(in)exact walk: Tour of GSA Learning Spaces is an audio-guided experience created for staff attending a SHED development workshop at the Glasgow School of Art. Guided by the artist-researcher’s voice and layered with student recordings, the work invites participants to explore the Reid Building through a shifting sonic landscape.
Participants were encouraged to walk alone, yet collectively, each listener experiencing a unique journey shaped by attention, movement, and the invitation to notice. The recording featured narration and student reflections from inaccessible spaces, responding to questions like “How would you describe this space?” and “What usually happens here?” These responses helped construct a sonic ecology of the building that is both real and imagined, immediate and archival.
Influenced by walking pedagogies (Springgay & Truman, 2018; Goertz, 2018) and sound-based art practices like those of Janet Cardiff and Max Neuhaus, the tour invited a slowed, attentive encounter with space. The ambiguity and disorientation were intentional, echoing ideas of detour and dérive, allowing each participant to navigate meaning in their own way.
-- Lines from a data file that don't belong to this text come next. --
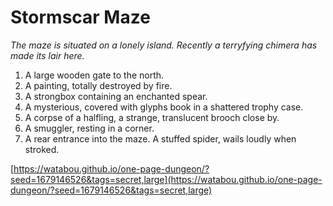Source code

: # Stormscar Maze

_The maze is situated on a lonely island. Recently a terryfying chimera has made its lair here._

1. A large wooden gate to the north.
2. A painting, totally destroyed by fire.
3. A strongbox containing an enchanted spear.
4. A mysterious, covered with glyphs book in a shattered trophy case.
5. A corpse of a halfling, a strange, translucent brooch close by.
6. A smuggler, resting in a corner.
7. A rear entrance into the maze. A stuffed spider, wails loudly when stroked.

[https://watabou.github.io/one-page-dungeon/?seed=1679146526&tags=secret,large](https://watabou.github.io/one-page-dungeon/?seed=1679146526&tags=secret,large)
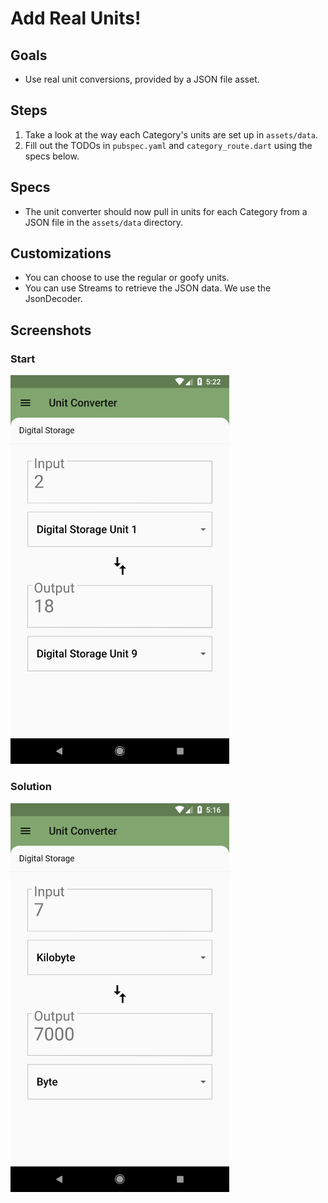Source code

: # Add Real Units!

## Goals
- Use real unit conversions, provided by a JSON file asset.

## Steps
 1. Take a look at the way each Category's units are set up in `assets/data`.
 2. Fill out the TODOs in `pubspec.yaml` and `category_route.dart` using the specs below.

## Specs
 - The unit converter should now pull in units for each Category from a JSON file in the `assets/data` directory.

## Customizations
 - You can choose to use the regular or goofy units.
 - You can use Streams to retrieve the JSON data. We use the JsonDecoder.

## Screenshots

### Start
<img src='../../screenshots/09_units.png' width='350'>

### Solution
<img src='../../screenshots/09_units_2.png' width='350'>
Participants shared their experiences via Mentimeter, creating a collective echo of the (in)exact walk. Responses revealed a strong emotional and reflective impact, with many participants reporting that the experience helped them reconsider their relationship with institutional space. At the same time, the project surfaced important questions around access and invitation, particularly for those with mobility needs. The work remains as a portable artefact and an ongoing enquiry into how listening can support spatial literacy, learning cultures, and inclusive staff development.